8月16日(金)、関西テレビの『newsランナー』という番組で、ジャイアント馬場さんの墓が紹介された。漫才コンビ『矢野・兵動』の兵動大樹が担当するコーナー『今昔さんぽ』で、『国民的英雄が眠るお寺』というタイトルが付けられていたのだ。
筆者は、その『国民的英雄』が馬場さんとは想像していなかった。単にこのコーナーが好きだったので見ていたのが、思いがけず馬場さんの墓を目の当たりにしたのである。
柿本人麻呂? 宮本武蔵?? ジャイアント馬場さんに繋がらない!
このコーナーの趣旨は、兵動大樹がスタッフから1枚の古い写真を渡され、その同じ場所から現在の写真を撮る、というもの。兵動が渡されたのは、1960年に兵庫県明石市で撮影された寺の写真だった。ある歴史上の人物に関連する場所、とだけ説明されている。

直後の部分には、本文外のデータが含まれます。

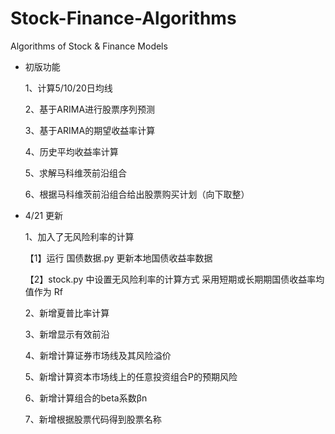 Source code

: # Stock-Finance-Algorithms
Algorithms of Stock &amp; Finance Models

* 初版功能

  1、计算5/10/20日均线

  2、基于ARIMA进行股票序列预测

  3、基于ARIMA的期望收益率计算

  4、历史平均收益率计算

  5、求解马科维茨前沿组合

  6、根据马科维茨前沿组合给出股票购买计划（向下取整）

* 4/21 更新

  1、加入了无风险利率的计算

  【1】运行 国债数据.py 更新本地国债收益率数据

  【2】stock.py 中设置无风险利率的计算方式 采用短期或长期期国债收益率均值作为 Rf

  2、新增夏普比率计算
  
  3、新增显示有效前沿
  
  4、新增计算证券市场线及其风险溢价
  
  5、新增计算资本市场线上的任意投资组合P的预期风险 
  
  6、新增计算组合的beta系数βn
  
  7、新增根据股票代码得到股票名称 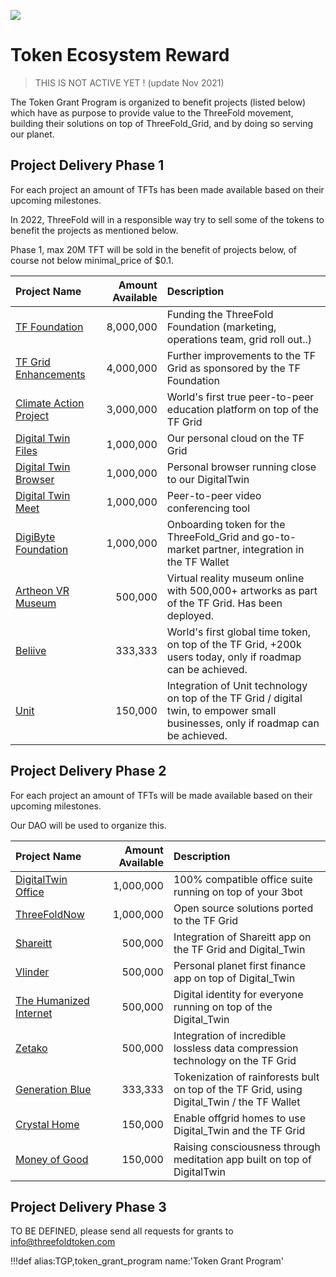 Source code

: ![](img/tf_tde_intro.jpg)

# Token Ecosystem Reward

> THIS IS NOT ACTIVE YET ! (update Nov 2021)

The Token Grant Program is organized to benefit projects (listed below) which have as purpose to provide value to the ThreeFold movement, building their solutions on top of ThreeFold_Grid, and by doing so serving our planet.

## Project Delivery Phase 1

For each project an amount of TFTs has been made available based on their upcoming milestones.

In 2022, ThreeFold will in a responsible way try to sell some of the tokens to benefit the projects as mentioned below.

Phase 1, max 20M TFT will be sold in the benefit of projects below, of course not below minimal_price of $0.1.

| Project Name                                               | Amount Available | Description                                                                                                                        |
| :--------------------------------------------------------- | ---------------: | :--------------------------------------------------------------------------------------------------------------------------------- |
| [TF Foundation](tffoundation)                              |        8,000,000 | Funding the ThreeFold Foundation (marketing, operations team, grid roll out..)                                                     |
| [TF Grid Enhancements](gridenhancements)                   |        4,000,000 | Further improvements to the TF Grid as sponsored by the TF Foundation                                                              |
| [Climate Action Project](http://www.takeactionglobal.org/) |        3,000,000 | World's first true peer-to-peer education platform on top of the TF Grid                                                           |
| [Digital Twin Files](digitalyoufiles)                      |        1,000,000 | Our personal cloud on the TF Grid                                                                                                  |
| [Digital Twin Browser](digitalyoubrowser)                  |        1,000,000 | Personal browser running close to our DigitalTwin                                                                                  |
| [Digital Twin Meet](digitalyoumeet)                        |        1,000,000 | Peer-to-peer video conferencing tool                                                                                               |
| [DigiByte Foundation](digibytefoundation)                  |        1,000,000 | Onboarding token for the ThreeFold_Grid and go-to-market partner, integration in the TF Wallet                                     |
| [Artheon VR Museum](vrmuseum)                              |          500,000 | Virtual reality museum online with 500,000+ artworks as part of the TF Grid. Has been deployed.                                    |
| [Beliive](timebank)                                        |          333,333 | World's first global time token, on top of the TF Grid, +200k users today, only if roadmap can be achieved.                        |
| [Unit](unit)                                               |          150,000 | Integration of Unit technology on top of the TF Grid / digital twin, to empower small businesses, only if roadmap can be achieved. |

<!-- | [Crystal Language](crystallang_proj)             |        4,000,000 | Core language used to implement the 3bot and future 3SDK for the ThreeFold_Grid                | -->

## Project Delivery Phase 2

For each project an amount of TFTs will be made available based on their upcoming milestones.

Our DAO will be used to organize this.

| Project Name                                   | Amount Available | Description                                                                                |
| :--------------------------------------------- | ---------------: | :----------------------------------------------------------------------------------------- |
| [DigitalTwin Office](digitalyouoffice)         |        1,000,000 | 100% compatible office suite running on top of your 3bot                                   |
| [ThreeFoldNow](threefoldnow)                   |        1,000,000 | Open source solutions ported to the TF Grid                                                |
| [Shareitt](shareitt)                           |          500,000 | Integration of Shareitt app on the TF Grid and Digital_Twin                                |
| [Vlinder](vlinder)                             |          500,000 | Personal planet first finance app on top of Digital_Twin                                   |
| [The Humanized Internet](thehumanizedinternet) |          500,000 | Digital identity for everyone running on top of the Digital_Twin                           |
| [Zetako](zetako)                               |          500,000 | Integration of incredible lossless data compression technology on the TF Grid              |
| [Generation Blue](generationblue)              |          333,333 | Tokenization of rainforests bult on top of the TF Grid, using Digital_Twin / the TF Wallet |
| [Crystal Home](crystalhome_internal)                    |          150,000 | Enable offgrid homes to use Digital_Twin and the TF Grid                                   |
| [Money of Good](moneyofgood)                   |          150,000 | Raising consciousness through meditation app built on top of DigitalTwin                   |

<!-- | [Crystal Language](crystallang_proj)             |        4,000,000 | Core language used to implement the 3bot and future 3SDK for the ThreeFold_Grid                | -->

## Project Delivery Phase 3

TO BE DEFINED, please send all requests for grants to info@threefoldtoken.com

!!!def alias:TGP,token_grant_program name:'Token Grant Program' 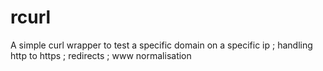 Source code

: # rcurl
A simple curl wrapper to test a specific domain on a specific ip ; handling http to https ; redirects ; www normalisation

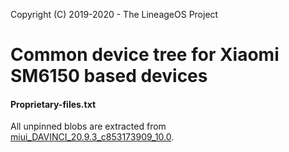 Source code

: Copyright (C) 2019-2020 - The LineageOS Project

Common device tree for Xiaomi SM6150 based devices
==============

#### Proprietary-files.txt
All unpinned blobs are extracted from [miui_DAVINCI_20.9.3_c853173909_10.0](https://bigota.d.miui.com/20.9.3/miui_DAVINCI_20.9.3_c853173909_10.0.zip).
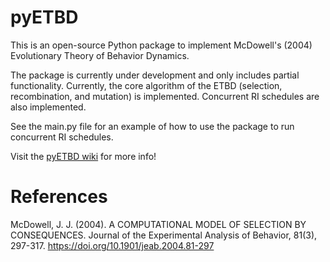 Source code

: # pyETBD

This is an open-source Python package to implement McDowell's (2004) Evolutionary Theory of Behavior Dynamics.

The package is currently under development and only includes partial functionality. Currently, the core algorithm of the ETBD (selection, recombination, and mutation) is implemented. Concurrent RI schedules are also implemented.

See the main.py file for an example of how to use the package to run concurrent RI schedules.

Visit the [pyETBD wiki](https://github.com/ryhigg/pyETBD/wiki) for more info!
# References

McDowell, J. J. (2004). A COMPUTATIONAL MODEL OF SELECTION BY CONSEQUENCES. Journal of the Experimental Analysis of Behavior, 81(3), 297-317. https://doi.org/10.1901/jeab.2004.81-297
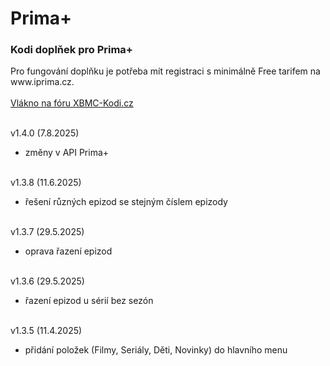 <h1>Prima+</h1>
<p>
<h3>Kodi doplňek pro Prima+</h3>
<p>
Pro fungování doplňku je potřeba mít registraci s minimálně Free tarifem na www.iprima.cz.<br><br>
<a href="https://www.xbmc-kodi.cz/prima-+">Vlákno na fóru XBMC-Kodi.cz</a><br><br>

v1.4.0 (7.8.2025)<br>
- změny v API Prima+<br><br>

v1.3.8 (11.6.2025)<br>
- řešení různých epizod se stejným číslem epizody<br><br>

v1.3.7 (29.5.2025)<br>
- oprava řazení epizod<br><br>

v1.3.6 (29.5.2025)<br>
- řazení epizod u sérií bez sezón<br><br>

v1.3.5 (11.4.2025)<br>
- přidání položek (Filmy, Seriály, Děti, Novinky) do hlavního menu<br><br>
</p>
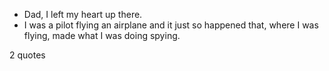 - Dad, I left my heart up there.
 - I was a pilot flying an airplane and it just so happened that, where I was flying, made what I was doing spying.

2 quotes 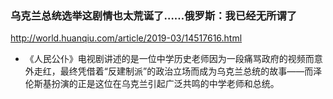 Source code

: ### 乌克兰总统选举这剧情也太荒诞了……俄罗斯：我已经无所谓了
http://world.huanqiu.com/article/2019-03/14517616.html
- 《人民公仆》电视剧讲述的是一位中学历史老师因为一段痛骂政府的视频而意外走红，最终凭借着“反建制派”的政治立场而成为乌克兰总统的故事——而泽伦斯基扮演的正是这位在乌克兰引起广泛共鸣的中学老师和总统。
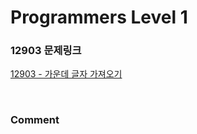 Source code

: # Programmers Level 1

### 12903 문제링크

[12903 - 가운데 글자 가져오기](https://school.programmers.co.kr/learn/courses/30/lessons/12903)

<br>

### Comment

京都なら判るが、明石で歴史上の人物って誰? と首を捻る兵動。筆者もこの時点で、ジャイアント馬場さんだとは全く思わなかった。まあ馬場さんは、偉大とはいえ歴史上の人物かと言われると、ちょっと違う気がするし。
とりあえず、兵動は明石で街行く人に写真を見せながら聞き込みする。あるオジサンは、明石城の殿様だった松平忠国ではないか、と答えた。
あるお姉さんは、写真を見て本松寺(ほんしょうじ)でしょう、という。この辺りで有名な人とは柿本人麻呂ではないか、ということだ。飛鳥時代の歌人である。もっとも、このお姉さんは柿本人麻呂のことを『頭の良い人』という認識しかなかったが。

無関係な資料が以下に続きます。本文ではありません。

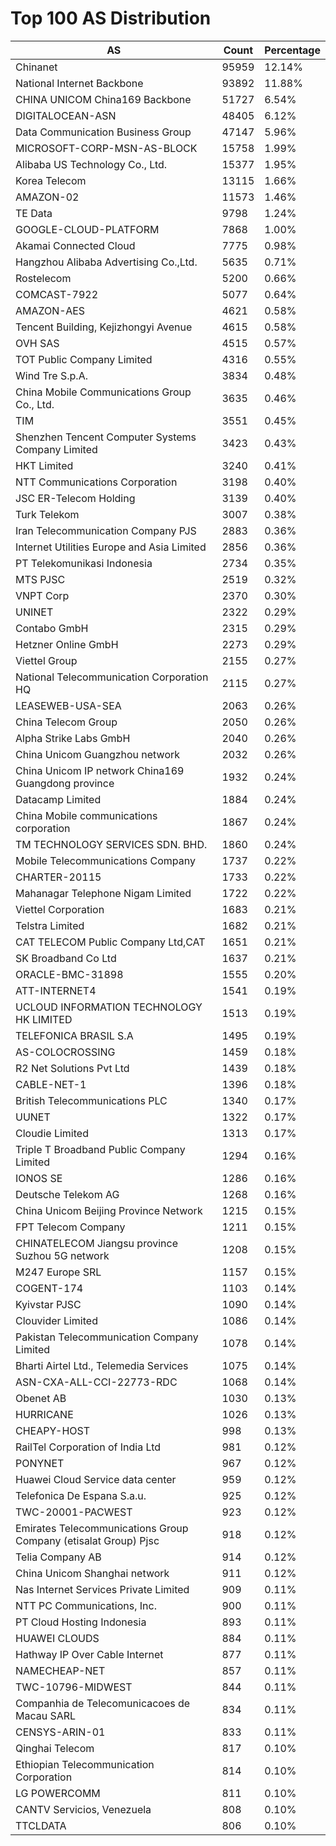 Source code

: # Top 100 AS Distribution
| AS | Count | Percentage |
|----|----|----|
| Chinanet | 95959 | 12.14% |
| National Internet Backbone | 93892 | 11.88% |
| CHINA UNICOM China169 Backbone | 51727 | 6.54% |
| DIGITALOCEAN-ASN | 48405 | 6.12% |
| Data Communication Business Group | 47147 | 5.96% |
| MICROSOFT-CORP-MSN-AS-BLOCK | 15758 | 1.99% |
| Alibaba US Technology Co., Ltd. | 15377 | 1.95% |
| Korea Telecom | 13115 | 1.66% |
| AMAZON-02 | 11573 | 1.46% |
| TE Data | 9798 | 1.24% |
| GOOGLE-CLOUD-PLATFORM | 7868 | 1.00% |
| Akamai Connected Cloud | 7775 | 0.98% |
| Hangzhou Alibaba Advertising Co.,Ltd. | 5635 | 0.71% |
| Rostelecom | 5200 | 0.66% |
| COMCAST-7922 | 5077 | 0.64% |
| AMAZON-AES | 4621 | 0.58% |
| Tencent Building, Kejizhongyi Avenue | 4615 | 0.58% |
| OVH SAS | 4515 | 0.57% |
| TOT Public Company Limited | 4316 | 0.55% |
| Wind Tre S.p.A. | 3834 | 0.48% |
| China Mobile Communications Group Co., Ltd. | 3635 | 0.46% |
| TIM | 3551 | 0.45% |
| Shenzhen Tencent Computer Systems Company Limited | 3423 | 0.43% |
| HKT Limited | 3240 | 0.41% |
| NTT Communications Corporation | 3198 | 0.40% |
| JSC ER-Telecom Holding | 3139 | 0.40% |
| Turk Telekom | 3007 | 0.38% |
| Iran Telecommunication Company PJS | 2883 | 0.36% |
| Internet Utilities Europe and Asia Limited | 2856 | 0.36% |
| PT Telekomunikasi Indonesia | 2734 | 0.35% |
| MTS PJSC | 2519 | 0.32% |
| VNPT Corp | 2370 | 0.30% |
| UNINET | 2322 | 0.29% |
| Contabo GmbH | 2315 | 0.29% |
| Hetzner Online GmbH | 2273 | 0.29% |
| Viettel Group | 2155 | 0.27% |
| National Telecommunication Corporation HQ | 2115 | 0.27% |
| LEASEWEB-USA-SEA | 2063 | 0.26% |
| China Telecom Group | 2050 | 0.26% |
| Alpha Strike Labs GmbH | 2040 | 0.26% |
| China Unicom Guangzhou network | 2032 | 0.26% |
| China Unicom IP network China169 Guangdong province | 1932 | 0.24% |
| Datacamp Limited | 1884 | 0.24% |
| China Mobile communications corporation | 1867 | 0.24% |
| TM TECHNOLOGY SERVICES SDN. BHD. | 1860 | 0.24% |
| Mobile Telecommunications Company | 1737 | 0.22% |
| CHARTER-20115 | 1733 | 0.22% |
| Mahanagar Telephone Nigam Limited | 1722 | 0.22% |
| Viettel Corporation | 1683 | 0.21% |
| Telstra Limited | 1682 | 0.21% |
| CAT TELECOM Public Company Ltd,CAT | 1651 | 0.21% |
| SK Broadband Co Ltd | 1637 | 0.21% |
| ORACLE-BMC-31898 | 1555 | 0.20% |
| ATT-INTERNET4 | 1541 | 0.19% |
| UCLOUD INFORMATION TECHNOLOGY HK LIMITED | 1513 | 0.19% |
| TELEFONICA BRASIL S.A | 1495 | 0.19% |
| AS-COLOCROSSING | 1459 | 0.18% |
| R2 Net Solutions Pvt Ltd | 1439 | 0.18% |
| CABLE-NET-1 | 1396 | 0.18% |
| British Telecommunications PLC | 1340 | 0.17% |
| UUNET | 1322 | 0.17% |
| Cloudie Limited | 1313 | 0.17% |
| Triple T Broadband Public Company Limited | 1294 | 0.16% |
| IONOS SE | 1286 | 0.16% |
| Deutsche Telekom AG | 1268 | 0.16% |
| China Unicom Beijing Province Network | 1215 | 0.15% |
| FPT Telecom Company | 1211 | 0.15% |
| CHINATELECOM Jiangsu province Suzhou 5G network | 1208 | 0.15% |
| M247 Europe SRL | 1157 | 0.15% |
| COGENT-174 | 1103 | 0.14% |
| Kyivstar PJSC | 1090 | 0.14% |
| Clouvider Limited | 1086 | 0.14% |
| Pakistan Telecommunication Company Limited | 1078 | 0.14% |
| Bharti Airtel Ltd., Telemedia Services | 1075 | 0.14% |
| ASN-CXA-ALL-CCI-22773-RDC | 1068 | 0.14% |
| Obenet AB | 1030 | 0.13% |
| HURRICANE | 1026 | 0.13% |
| CHEAPY-HOST | 998 | 0.13% |
| RailTel Corporation of India Ltd | 981 | 0.12% |
| PONYNET | 967 | 0.12% |
| Huawei Cloud Service data center | 959 | 0.12% |
| Telefonica De Espana S.a.u. | 925 | 0.12% |
| TWC-20001-PACWEST | 923 | 0.12% |
| Emirates Telecommunications Group Company (etisalat Group) Pjsc | 918 | 0.12% |
| Telia Company AB | 914 | 0.12% |
| China Unicom Shanghai network | 911 | 0.12% |
| Nas Internet Services Private Limited | 909 | 0.11% |
| NTT PC Communications, Inc. | 900 | 0.11% |
| PT Cloud Hosting Indonesia | 893 | 0.11% |
| HUAWEI CLOUDS | 884 | 0.11% |
| Hathway IP Over Cable Internet | 877 | 0.11% |
| NAMECHEAP-NET | 857 | 0.11% |
| TWC-10796-MIDWEST | 844 | 0.11% |
| Companhia de Telecomunicacoes de Macau SARL | 834 | 0.11% |
| CENSYS-ARIN-01 | 833 | 0.11% |
| Qinghai Telecom | 817 | 0.10% |
| Ethiopian Telecommunication Corporation | 814 | 0.10% |
| LG POWERCOMM | 811 | 0.10% |
| CANTV Servicios, Venezuela | 808 | 0.10% |
| TTCLDATA | 806 | 0.10% |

明石の有名な『魚の棚商店街』で魚屋を営んでいる主人は、柿本人麻呂ではなく、本松寺の庭を造った宮本武蔵だろう、と語った。宮本武蔵は、明石城を築城する際に城下町の町割りに参画したらしい。
宮本武蔵と言えば、プロレスとも関係が深いのはご存知の通り。宮本武蔵が佐々木小次郎と決闘した巌流島では、アントニオ猪木vs.マサ斎藤、馳浩vs.タイガー・ジェット・シンが行われた。また、宮本武蔵の『五輪書』はカール・ゴッチの愛読書として知られている。とはいえ、ジャイアント馬場とはあまり関係がない。

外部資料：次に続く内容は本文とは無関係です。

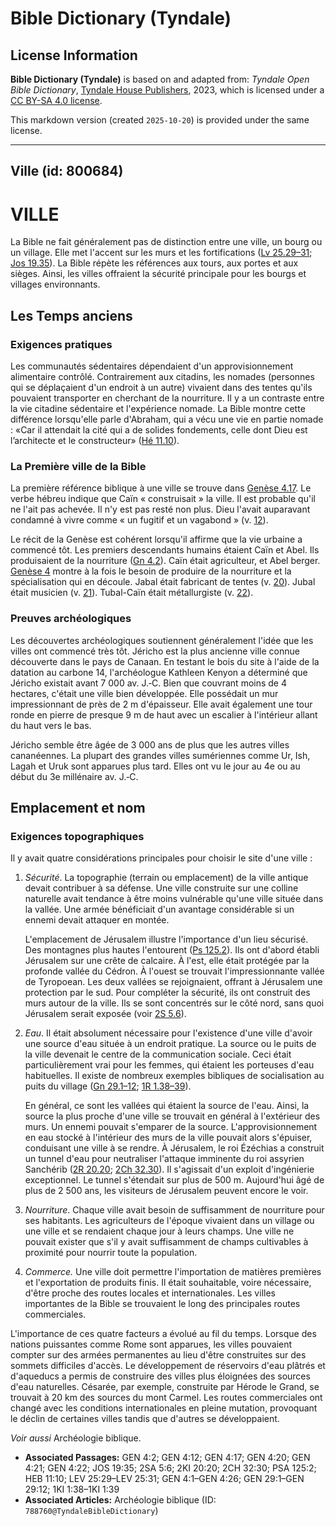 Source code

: # Bible Dictionary (Tyndale)

## License Information

**Bible Dictionary (Tyndale)** is based on and adapted from: _Tyndale Open Bible Dictionary_, [Tyndale House Publishers](https://tyndaleopenresources.com/), 2023, which is licensed under a [CC BY-SA 4.0 license](https://creativecommons.org/licenses/by-sa/4.0/legalcode.en).

This markdown version (created `2025-10-20`) is provided under the same license.



--------------------------------

## Ville (id: 800684)

VILLE
=====

La Bible ne fait généralement pas de distinction entre une ville, un bourg ou un village. Elle met l'accent sur les murs et les fortifications ([Lv 25\.29–31](https://ref.ly/Lev25:29-Lev25:31); [Jos 19\.35](https://ref.ly/Josh19:35)). La Bible répète les références aux tours, aux portes et aux sièges. Ainsi, les villes offraient la sécurité principale pour les bourgs et villages environnants.

Les Temps anciens
-----------------

### Exigences pratiques

Les communautés sédentaires dépendaient d'un approvisionnement alimentaire contrôlé. Contrairement aux citadins, les nomades (personnes qui se déplaçaient d'un endroit à un autre) vivaient dans des tentes qu'ils pouvaient transporter en cherchant de la nourriture. Il y a un contraste entre la vie citadine sédentaire et l'expérience nomade. La Bible montre cette différence lorsqu'elle parle d'Abraham, qui a vécu une vie en partie nomade : «Car il attendait la cité qui a de solides fondements, celle dont Dieu est l’architecte et le constructeur» ([Hé 11\.10](https://ref.ly/Heb11:10)).

### La Première ville de la Bible

La première référence biblique à une ville se trouve dans [Genèse 4\.17](https://ref.ly/Gen4:17). Le verbe hébreu indique que Caïn « construisait » la ville. Il est probable qu'il ne l'ait pas achevée. Il n'y est pas resté non plus. Dieu l'avait auparavant condamné à vivre comme « un fugitif et un vagabond » (v. [12](https://ref.ly/Gen4:12)).

Le récit de la Genèse est cohérent lorsqu'il affirme que la vie urbaine a commencé tôt. Les premiers descendants humains étaient Caïn et Abel. Ils produisaient de la nourriture ([Gn 4\.2](https://ref.ly/Gen4:2)). Caïn était agriculteur, et Abel berger. [Genèse 4](https://ref.ly/Gen4:1-Gen4:26) montre à la fois le besoin de produire de la nourriture et la spécialisation qui en découle. Jabal était fabricant de tentes (v. [20](https://ref.ly/Gen4:20)). Jubal était musicien (v. [21](https://ref.ly/Gen4:21)). Tubal\-Caïn était métallurgiste (v. [22](https://ref.ly/Gen4:22)).

### Preuves archéologiques

Les découvertes archéologiques soutiennent généralement l'idée que les villes ont commencé très tôt. Jéricho est la plus ancienne ville connue découverte dans le pays de Canaan. En testant le bois du site à l'aide de la datation au carbone 14, l'archéologue Kathleen Kenyon a déterminé que Jéricho existait avant 7 000 av. J.‑C. Bien que couvrant moins de 4 hectares, c'était une ville bien développée. Elle possédait un mur impressionnant de près de 2 m d'épaisseur. Elle avait également une tour ronde en pierre de presque 9 m de haut avec un escalier à l'intérieur allant du haut vers le bas.

Jéricho semble être âgée de 3 000 ans de plus que les autres villes cananéennes. La plupart des grandes villes sumériennes comme Ur, Ish, Lagah et Uruk sont apparues plus tard. Elles ont vu le jour au 4e ou au début du 3e millénaire av. J.‑C.

Emplacement et nom
------------------

### Exigences topographiques

Il y avait quatre considérations principales pour choisir le site d'une ville :

1. *Sécurité*. La topographie (terrain ou emplacement) de la ville antique devait contribuer à sa défense. Une ville construite sur une colline naturelle avait tendance à être moins vulnérable qu'une ville située dans la vallée. Une armée bénéficiait d'un avantage considérable si un ennemi devait attaquer en montée.

    L'emplacement de Jérusalem illustre l'importance d'un lieu sécurisé. Des montagnes plus hautes l'entourent ([Ps 125\.2](https://ref.ly/Ps125:2)). Ils ont d'abord établi Jérusalem sur une crête de calcaire. À l'est, elle était protégée par la profonde vallée du Cédron. À l'ouest se trouvait l'impressionnante vallée de Tyropoean. Les deux vallées se rejoignaient, offrant à Jérusalem une protection par le sud. Pour compléter la sécurité, ils ont construit des murs autour de la ville. Ils se sont concentrés sur le côté nord, sans quoi Jérusalem serait exposée (voir [2S 5\.6](https://ref.ly/2Sam5:6)).

2. *Eau*. Il était absolument nécessaire pour l'existence d'une ville d'avoir une source d'eau située à un endroit pratique. La source ou le puits de la ville devenait le centre de la communication sociale. Ceci était particulièrement vrai pour les femmes, qui étaient les porteuses d'eau habituelles. Il existe de nombreux exemples bibliques de socialisation au puits du village ([Gn 29\.1–12](https://ref.ly/Gen29:1-Gen29:12); [1R 1\.38–39](https://ref.ly/1Kgs1:38-1Kgs1:39)).

    En général, ce sont les vallées qui étaient la source de l'eau. Ainsi, la source la plus proche d'une ville se trouvait en général à l'extérieur des murs. Un ennemi pouvait s'emparer de la source. L'approvisionnement en eau stocké à l'intérieur des murs de la ville pouvait alors s'épuiser, conduisant une ville à se rendre. À Jérusalem, le roi Ézéchias a construit un tunnel d'eau pour neutraliser l'attaque imminente du roi assyrien Sanchérib ([2R 20\.20](https://ref.ly/2Kgs20:20); [2Ch 32\.30](https://ref.ly/2Chr32:30)). Il s'agissait d'un exploit d'ingénierie exceptionnel. Le tunnel s'étendait sur plus de 500 m. Aujourd'hui âgé de plus de 2 500 ans, les visiteurs de Jérusalem peuvent encore le voir.

3. *Nourriture*. Chaque ville avait besoin de suffisamment de nourriture pour ses habitants. Les agriculteurs de l'époque vivaient dans un village ou une ville et se rendaient chaque jour à leurs champs. Une ville ne pouvait exister que s'il y avait suffisamment de champs cultivables à proximité pour nourrir toute la population.
4. *Commerce.* Une ville doit permettre l'importation de matières premières et l'exportation de produits finis. Il était souhaitable, voire nécessaire, d'être proche des routes locales et internationales. Les villes importantes de la Bible se trouvaient le long des principales routes commerciales.

L'importance de ces quatre facteurs a évolué au fil du temps. Lorsque des nations puissantes comme Rome sont apparues, les villes pouvaient compter sur des armées permanentes au lieu d'être construites sur des sommets difficiles d'accès. Le développement de réservoirs d'eau plâtrés et d'aqueducs a permis de construire des villes plus éloignées des sources d'eau naturelles. Césarée, par exemple, construite par Hérode le Grand, se trouvait à 20 km des sources du mont Carmel. Les routes commerciales ont changé avec les conditions internationales en pleine mutation, provoquant le déclin de certaines villes tandis que d'autres se développaient.

*Voir aussi* Archéologie biblique.

* **Associated Passages:** GEN 4:2; GEN 4:12; GEN 4:17; GEN 4:20; GEN 4:21; GEN 4:22; JOS 19:35; 2SA 5:6; 2KI 20:20; 2CH 32:30; PSA 125:2; HEB 11:10; LEV 25:29–LEV 25:31; GEN 4:1–GEN 4:26; GEN 29:1–GEN 29:12; 1KI 1:38–1KI 1:39
* **Associated Articles:** Archéologie biblique (ID: `788760@TyndaleBibleDictionary`)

兵動が本松寺を訪ねると、たしかに門には『「宮本武蔵」作庭』と書かれていた。やはり、歴史上の人物とは宮本武蔵のことだったのか? 住職は兵動を、宮本武蔵が造った庭に案内する。
さらに住職によると、ここに大仁田厚が来たというのだ。物静かな寺に似合わない『大仁田厚』という名前。そして、大仁田と言えば全日本プロレス新弟子第一号として知られる。
急に本松寺とジャイアント馬場さんが繋がった。
馬場さん夫妻が出逢った想い出の地・明石
本松寺の住職は、ここにジャイアント馬場さんの墓があると説明する。驚く兵動大樹。
住職は兵動を馬場さんの墓へ案内すると、そこにあったのは馬場さんのリングシューズを模した石造だった。片足16文、両足で32文である。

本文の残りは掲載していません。